Présentation[modifier | modifier le code]

Pèlerins sur la voie limousine près de Bougue dans les Landes.

Des toponymes portent la trace de ce passé, tel que « Pont Romieu » à Conques parmi d'autres ponts le long des chemins. Au fil du temps, et l’imaginaire aidant, ces ponts deviennent « romains ». On trouve également la collégiale Saint-Pierre de La Romieu, lieu d’accueil des pèlerins, et des fontaines, telles que Font Romieu à Saint-Côme-d'Olt. En Espagne, Romieu se transforma en Romero, que l'on retrouve aujourd'hui dans différents noms de lieux.

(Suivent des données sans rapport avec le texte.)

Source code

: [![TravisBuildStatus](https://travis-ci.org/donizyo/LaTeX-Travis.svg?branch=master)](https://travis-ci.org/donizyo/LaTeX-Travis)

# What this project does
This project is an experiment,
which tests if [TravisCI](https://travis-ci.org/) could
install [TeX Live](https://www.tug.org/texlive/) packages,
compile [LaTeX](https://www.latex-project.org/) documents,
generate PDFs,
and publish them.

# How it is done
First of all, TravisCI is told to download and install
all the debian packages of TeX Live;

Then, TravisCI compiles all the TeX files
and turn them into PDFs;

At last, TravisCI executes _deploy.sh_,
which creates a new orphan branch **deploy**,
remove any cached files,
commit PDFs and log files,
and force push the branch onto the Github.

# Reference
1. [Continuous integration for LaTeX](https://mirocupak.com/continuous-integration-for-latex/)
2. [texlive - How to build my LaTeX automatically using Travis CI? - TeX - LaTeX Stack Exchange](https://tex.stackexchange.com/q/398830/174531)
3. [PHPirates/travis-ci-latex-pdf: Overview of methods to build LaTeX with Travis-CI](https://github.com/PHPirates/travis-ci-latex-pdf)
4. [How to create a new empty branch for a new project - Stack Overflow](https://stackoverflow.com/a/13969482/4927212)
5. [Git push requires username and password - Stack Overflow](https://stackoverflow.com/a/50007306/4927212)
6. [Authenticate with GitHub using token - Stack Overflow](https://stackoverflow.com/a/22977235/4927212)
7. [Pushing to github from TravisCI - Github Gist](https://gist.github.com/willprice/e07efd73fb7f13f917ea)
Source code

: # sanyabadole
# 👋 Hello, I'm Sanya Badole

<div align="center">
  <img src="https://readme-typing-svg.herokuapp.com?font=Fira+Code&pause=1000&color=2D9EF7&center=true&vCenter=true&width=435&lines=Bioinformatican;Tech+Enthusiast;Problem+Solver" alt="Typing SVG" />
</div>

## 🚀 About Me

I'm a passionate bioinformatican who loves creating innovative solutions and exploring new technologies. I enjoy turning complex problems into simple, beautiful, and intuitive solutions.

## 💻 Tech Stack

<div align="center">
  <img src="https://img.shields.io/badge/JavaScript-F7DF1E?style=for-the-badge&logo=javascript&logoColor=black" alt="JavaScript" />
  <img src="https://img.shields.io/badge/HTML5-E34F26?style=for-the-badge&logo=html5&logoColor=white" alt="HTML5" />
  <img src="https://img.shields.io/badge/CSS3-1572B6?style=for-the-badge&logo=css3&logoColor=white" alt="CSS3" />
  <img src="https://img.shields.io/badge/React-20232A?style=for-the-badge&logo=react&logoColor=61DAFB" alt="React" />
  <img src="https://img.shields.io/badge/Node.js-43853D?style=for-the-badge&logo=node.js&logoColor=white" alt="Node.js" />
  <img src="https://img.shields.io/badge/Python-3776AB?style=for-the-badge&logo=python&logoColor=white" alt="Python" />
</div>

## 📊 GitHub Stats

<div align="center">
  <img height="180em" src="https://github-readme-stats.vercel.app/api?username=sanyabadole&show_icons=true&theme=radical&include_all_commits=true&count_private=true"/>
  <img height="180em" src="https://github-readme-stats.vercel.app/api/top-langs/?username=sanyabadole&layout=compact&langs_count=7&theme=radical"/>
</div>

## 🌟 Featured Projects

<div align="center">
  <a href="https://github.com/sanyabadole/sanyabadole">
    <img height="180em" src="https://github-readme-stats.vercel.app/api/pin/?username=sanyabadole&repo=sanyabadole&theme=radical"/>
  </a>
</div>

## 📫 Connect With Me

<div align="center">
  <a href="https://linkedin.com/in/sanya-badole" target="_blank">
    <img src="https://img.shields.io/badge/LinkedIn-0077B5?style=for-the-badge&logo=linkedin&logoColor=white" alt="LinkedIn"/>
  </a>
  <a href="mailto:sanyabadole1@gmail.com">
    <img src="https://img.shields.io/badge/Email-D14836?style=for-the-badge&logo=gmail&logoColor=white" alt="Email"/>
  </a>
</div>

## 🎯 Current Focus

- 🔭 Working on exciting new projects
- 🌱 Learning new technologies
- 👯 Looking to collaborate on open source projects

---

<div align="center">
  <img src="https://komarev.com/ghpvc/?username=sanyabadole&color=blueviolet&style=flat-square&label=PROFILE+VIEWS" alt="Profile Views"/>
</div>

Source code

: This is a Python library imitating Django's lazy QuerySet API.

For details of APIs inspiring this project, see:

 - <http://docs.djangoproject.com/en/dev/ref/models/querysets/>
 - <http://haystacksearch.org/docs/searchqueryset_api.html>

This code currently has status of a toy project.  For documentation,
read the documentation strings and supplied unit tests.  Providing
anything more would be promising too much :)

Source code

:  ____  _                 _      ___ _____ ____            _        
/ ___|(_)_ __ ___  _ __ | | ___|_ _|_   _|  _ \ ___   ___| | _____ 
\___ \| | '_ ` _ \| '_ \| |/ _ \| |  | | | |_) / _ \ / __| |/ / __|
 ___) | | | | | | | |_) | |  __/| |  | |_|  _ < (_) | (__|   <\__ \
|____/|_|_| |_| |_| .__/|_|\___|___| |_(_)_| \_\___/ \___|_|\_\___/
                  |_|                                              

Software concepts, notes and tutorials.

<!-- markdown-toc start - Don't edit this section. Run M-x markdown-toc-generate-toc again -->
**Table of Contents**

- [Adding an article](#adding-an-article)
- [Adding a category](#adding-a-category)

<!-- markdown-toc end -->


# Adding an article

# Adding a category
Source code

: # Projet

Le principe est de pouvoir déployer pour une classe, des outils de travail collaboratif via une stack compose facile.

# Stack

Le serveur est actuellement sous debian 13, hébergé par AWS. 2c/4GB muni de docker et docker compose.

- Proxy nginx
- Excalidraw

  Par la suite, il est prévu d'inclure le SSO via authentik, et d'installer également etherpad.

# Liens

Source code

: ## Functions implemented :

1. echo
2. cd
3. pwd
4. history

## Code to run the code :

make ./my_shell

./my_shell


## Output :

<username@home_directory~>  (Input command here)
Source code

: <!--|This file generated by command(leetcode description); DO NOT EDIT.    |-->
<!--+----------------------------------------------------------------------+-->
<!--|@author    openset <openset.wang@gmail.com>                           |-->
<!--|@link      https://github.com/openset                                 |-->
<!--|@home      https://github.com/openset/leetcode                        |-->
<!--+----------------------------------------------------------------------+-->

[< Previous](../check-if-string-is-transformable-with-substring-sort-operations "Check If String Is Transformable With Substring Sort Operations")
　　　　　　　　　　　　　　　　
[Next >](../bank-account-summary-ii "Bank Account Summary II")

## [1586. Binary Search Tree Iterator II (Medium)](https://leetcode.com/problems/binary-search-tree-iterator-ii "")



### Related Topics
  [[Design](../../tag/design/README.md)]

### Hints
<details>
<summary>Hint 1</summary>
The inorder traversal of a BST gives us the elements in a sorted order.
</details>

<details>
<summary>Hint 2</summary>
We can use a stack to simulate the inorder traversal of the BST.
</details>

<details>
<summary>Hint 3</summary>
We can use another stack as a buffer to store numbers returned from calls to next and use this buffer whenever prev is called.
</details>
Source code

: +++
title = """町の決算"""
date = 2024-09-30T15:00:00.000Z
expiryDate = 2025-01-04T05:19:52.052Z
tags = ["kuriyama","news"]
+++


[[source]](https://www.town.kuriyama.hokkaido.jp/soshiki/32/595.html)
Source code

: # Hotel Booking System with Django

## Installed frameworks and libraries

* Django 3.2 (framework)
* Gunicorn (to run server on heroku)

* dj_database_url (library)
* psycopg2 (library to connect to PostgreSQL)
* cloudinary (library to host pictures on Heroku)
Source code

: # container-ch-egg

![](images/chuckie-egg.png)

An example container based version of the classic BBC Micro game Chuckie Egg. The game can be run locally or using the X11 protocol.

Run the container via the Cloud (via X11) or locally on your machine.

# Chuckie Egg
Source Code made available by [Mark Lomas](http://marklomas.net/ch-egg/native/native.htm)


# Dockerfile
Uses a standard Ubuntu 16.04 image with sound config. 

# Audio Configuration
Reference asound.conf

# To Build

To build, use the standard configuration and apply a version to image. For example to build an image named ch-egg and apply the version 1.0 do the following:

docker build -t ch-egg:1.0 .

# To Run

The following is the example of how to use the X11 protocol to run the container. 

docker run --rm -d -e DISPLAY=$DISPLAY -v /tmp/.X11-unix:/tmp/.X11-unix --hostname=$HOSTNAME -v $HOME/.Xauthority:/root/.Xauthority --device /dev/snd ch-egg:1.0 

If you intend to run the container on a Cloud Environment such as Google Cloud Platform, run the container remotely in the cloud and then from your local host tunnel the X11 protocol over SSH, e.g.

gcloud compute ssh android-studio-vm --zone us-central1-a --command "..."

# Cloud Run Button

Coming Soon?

Les pèlerins empruntent les voies de communication des autres voyageurs (marchands, artisans, clercs, gens d'armes...). Les conditions de leur voyage sont les mêmes que celles de ces autres voyageurs. Ils sont soumis aux mêmes aléas. Selon leurs possibilités financières, ils utilisent les moyens de transport existants (en particulier les fleuves) et les hébergements communs à tous ceux qui se déplacent. Les maisons Dieu accueillent les pauvres, passants et pèlerins, et ceux qui le peuvent logent à l'auberge. L'édition en 1882 du dernier Livre du Codex Calixtinus, manuscrit compilé au XIIe siècle, apporte des informations sur les routes qui vont à Compostelle[1]. Ce Livre fut considéré comme un guide du pèlerin. Sa traduction en 1938 publiée sous ce titre amplifie la confusion. « Aucun manuscrit médiéval comportant exclusivement le dernier livre du livre de saint Jacques ne nous est parvenu et ne permet donc de penser que ce texte a pu être utilisé séparément. Rien ne permet de penser qu'il ait jamais servi de guide à un marcheur et le titre de Guide du pèlerin est abusif »[2]. « Ce titre de Guide du pèlerin, donné en 1938, pour être à la mode de son temps, n'en a pas moins induit en erreur des générations de chercheurs ou de commentateurs. C'est lui qui a conduit le Conseil de l'Europe à déclarer, le 23 octobre 1987, le chemin de Saint-Jacques premier itinéraire culturel européen »[3].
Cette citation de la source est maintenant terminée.